[SOURCE DATA — start]

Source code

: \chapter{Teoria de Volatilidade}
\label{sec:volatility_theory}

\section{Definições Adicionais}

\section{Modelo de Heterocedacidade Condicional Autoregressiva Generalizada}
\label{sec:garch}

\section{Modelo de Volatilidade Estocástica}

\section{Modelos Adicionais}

[SOURCE DATA — finish]
[SOURCE DATA — start]

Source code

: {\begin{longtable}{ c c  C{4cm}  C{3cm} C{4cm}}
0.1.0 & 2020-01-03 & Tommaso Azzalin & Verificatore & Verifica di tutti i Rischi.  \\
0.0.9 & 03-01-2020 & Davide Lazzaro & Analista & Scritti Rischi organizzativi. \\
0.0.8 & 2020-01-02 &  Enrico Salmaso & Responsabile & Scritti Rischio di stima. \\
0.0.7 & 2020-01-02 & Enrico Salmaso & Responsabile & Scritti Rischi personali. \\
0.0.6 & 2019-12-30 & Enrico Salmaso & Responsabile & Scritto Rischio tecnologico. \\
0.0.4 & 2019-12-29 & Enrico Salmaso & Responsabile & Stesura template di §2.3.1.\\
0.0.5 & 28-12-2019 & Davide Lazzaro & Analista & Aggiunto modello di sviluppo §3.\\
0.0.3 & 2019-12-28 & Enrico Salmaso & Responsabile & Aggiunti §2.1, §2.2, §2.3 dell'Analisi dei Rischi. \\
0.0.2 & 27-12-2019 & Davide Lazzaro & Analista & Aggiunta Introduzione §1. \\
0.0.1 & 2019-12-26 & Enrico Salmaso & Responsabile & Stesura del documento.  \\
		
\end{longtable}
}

[SOURCE DATA — finish]

§ **EXERCISE AIM**
Note every line of the entries in which "Volatilidade" appears, and copy it down.

§ **SOLUTION TO THIS PROBLEM**
: \chapter{Teoria de Volatilidade}
\section{Modelo de Volatilidade Estocástica}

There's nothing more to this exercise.